In Kubernetes, Managing storage is a distinct problem from managing compute. The PersistentVolume subsystem provides an API for users and administrators that abstracts details of how storage is provided from how it is consumed. To do this we introduce two new API resources in kubernetes: PersistentVolume and PersistentVolumeClaim.
A PersistentVolume (PV) is a piece of networked storage in the cluster that has been provisioned by an administrator. It is a resource in the cluster just like a node is a cluster resource. PVs are volume plugins like Volumes, but have a lifecycle independent of any individual pod that uses the PV. This API object captures the details of the implementation of the storage, be that NFS, iSCSI, or a cloud-provider-specific storage system.
A PersistentVolumeClaim (PVC) is a request for storage by a user. It is similar to a pod.
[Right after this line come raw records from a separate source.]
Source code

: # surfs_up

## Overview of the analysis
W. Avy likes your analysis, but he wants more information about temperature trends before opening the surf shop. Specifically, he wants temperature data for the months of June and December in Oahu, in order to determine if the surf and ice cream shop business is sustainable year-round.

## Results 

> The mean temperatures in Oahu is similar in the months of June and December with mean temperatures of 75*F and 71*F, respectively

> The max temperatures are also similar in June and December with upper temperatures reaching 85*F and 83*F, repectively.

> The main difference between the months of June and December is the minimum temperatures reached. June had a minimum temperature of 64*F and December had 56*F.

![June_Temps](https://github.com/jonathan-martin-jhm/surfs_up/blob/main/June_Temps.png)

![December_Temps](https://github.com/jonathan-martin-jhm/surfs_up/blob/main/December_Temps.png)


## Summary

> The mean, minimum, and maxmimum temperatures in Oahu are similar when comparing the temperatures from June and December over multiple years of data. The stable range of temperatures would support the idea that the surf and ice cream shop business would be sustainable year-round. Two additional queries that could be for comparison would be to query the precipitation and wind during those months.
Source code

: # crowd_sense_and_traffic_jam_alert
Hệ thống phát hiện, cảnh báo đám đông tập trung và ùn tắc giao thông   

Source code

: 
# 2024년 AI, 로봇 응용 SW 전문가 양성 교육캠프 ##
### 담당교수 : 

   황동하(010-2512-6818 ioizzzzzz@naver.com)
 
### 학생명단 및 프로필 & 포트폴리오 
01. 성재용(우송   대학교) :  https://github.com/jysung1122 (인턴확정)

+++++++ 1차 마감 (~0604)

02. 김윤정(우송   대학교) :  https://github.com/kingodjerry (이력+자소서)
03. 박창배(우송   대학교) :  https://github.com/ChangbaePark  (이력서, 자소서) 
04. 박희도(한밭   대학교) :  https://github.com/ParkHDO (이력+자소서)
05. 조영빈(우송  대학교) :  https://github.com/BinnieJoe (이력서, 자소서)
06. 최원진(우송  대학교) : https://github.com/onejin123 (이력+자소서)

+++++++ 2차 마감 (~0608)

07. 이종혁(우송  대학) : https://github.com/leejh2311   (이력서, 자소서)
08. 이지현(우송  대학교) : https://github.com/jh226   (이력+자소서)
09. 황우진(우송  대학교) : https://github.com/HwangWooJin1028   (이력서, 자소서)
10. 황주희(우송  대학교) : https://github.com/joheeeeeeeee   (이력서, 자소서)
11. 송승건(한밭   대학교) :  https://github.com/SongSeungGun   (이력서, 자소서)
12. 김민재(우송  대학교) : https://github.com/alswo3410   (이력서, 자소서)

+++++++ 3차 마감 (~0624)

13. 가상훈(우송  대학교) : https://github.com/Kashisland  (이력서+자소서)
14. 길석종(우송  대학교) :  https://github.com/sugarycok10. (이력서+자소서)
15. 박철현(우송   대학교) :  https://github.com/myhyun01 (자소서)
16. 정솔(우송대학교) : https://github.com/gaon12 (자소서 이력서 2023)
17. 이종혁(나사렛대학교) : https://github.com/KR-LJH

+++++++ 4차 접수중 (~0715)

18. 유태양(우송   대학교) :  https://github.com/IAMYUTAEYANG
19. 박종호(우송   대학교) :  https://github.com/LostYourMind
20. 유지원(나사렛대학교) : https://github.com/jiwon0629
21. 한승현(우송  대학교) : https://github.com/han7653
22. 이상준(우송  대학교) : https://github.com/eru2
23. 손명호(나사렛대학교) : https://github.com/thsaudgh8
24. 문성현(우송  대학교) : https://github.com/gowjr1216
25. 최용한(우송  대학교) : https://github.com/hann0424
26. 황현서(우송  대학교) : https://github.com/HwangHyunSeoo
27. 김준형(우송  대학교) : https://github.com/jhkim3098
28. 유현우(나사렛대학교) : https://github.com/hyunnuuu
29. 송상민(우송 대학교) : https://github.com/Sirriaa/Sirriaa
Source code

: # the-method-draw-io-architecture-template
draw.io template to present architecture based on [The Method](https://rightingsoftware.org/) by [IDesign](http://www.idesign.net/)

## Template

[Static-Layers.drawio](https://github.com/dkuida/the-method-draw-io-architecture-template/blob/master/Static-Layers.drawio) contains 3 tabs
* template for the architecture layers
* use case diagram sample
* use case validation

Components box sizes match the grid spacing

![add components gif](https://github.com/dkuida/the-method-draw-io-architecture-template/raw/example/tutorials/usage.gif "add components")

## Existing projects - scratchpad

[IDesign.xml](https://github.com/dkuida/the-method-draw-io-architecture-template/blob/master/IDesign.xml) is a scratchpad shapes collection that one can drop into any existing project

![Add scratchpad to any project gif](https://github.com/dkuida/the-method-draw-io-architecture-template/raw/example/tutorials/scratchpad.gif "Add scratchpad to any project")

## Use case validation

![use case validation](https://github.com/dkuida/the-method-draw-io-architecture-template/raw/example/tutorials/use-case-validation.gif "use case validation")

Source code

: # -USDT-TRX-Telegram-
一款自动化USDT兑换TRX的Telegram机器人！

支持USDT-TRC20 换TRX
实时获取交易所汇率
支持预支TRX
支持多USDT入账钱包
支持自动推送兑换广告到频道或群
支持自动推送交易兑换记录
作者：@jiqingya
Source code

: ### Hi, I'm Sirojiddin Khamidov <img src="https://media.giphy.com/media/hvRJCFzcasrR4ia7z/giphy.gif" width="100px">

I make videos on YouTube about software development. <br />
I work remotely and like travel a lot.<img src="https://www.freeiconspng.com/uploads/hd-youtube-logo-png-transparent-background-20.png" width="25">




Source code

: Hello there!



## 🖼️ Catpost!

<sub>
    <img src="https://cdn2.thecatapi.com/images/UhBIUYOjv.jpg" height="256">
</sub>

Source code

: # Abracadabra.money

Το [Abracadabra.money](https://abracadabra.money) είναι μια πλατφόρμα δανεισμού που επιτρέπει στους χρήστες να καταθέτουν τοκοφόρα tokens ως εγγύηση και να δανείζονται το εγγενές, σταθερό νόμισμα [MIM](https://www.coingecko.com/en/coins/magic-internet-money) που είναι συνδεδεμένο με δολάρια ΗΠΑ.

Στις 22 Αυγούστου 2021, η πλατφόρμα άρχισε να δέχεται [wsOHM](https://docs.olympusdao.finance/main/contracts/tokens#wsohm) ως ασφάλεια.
Pods consume node resources and PVCs consume PV resources. Pods can request specific levels of resources (CPU and Memory). Claims can request specific size and access modes (e.g, can be mounted once read/write or many times read-only).
In simple words, Containers in Kubernetes Cluster need some storage which should be persistent even if the container goes down or no longer needed. So Kubernetes Administrator creates a Storage(GlusterFS storage, In this case) and creates a PV for that storage. When a Developer (Kubernetes cluster user) needs a Persistent Volume in a container, creates a Persistent Volume claim. Persistent Volume Claim will contain the options which Developer needs in the pods. So from list of Persistent Volume the best match is selected for the claim and Binded to the claim. Now the developer can use the claim in the pods.
Need a Kubernetes or Openshift cluster, My setup is one master and three nodes.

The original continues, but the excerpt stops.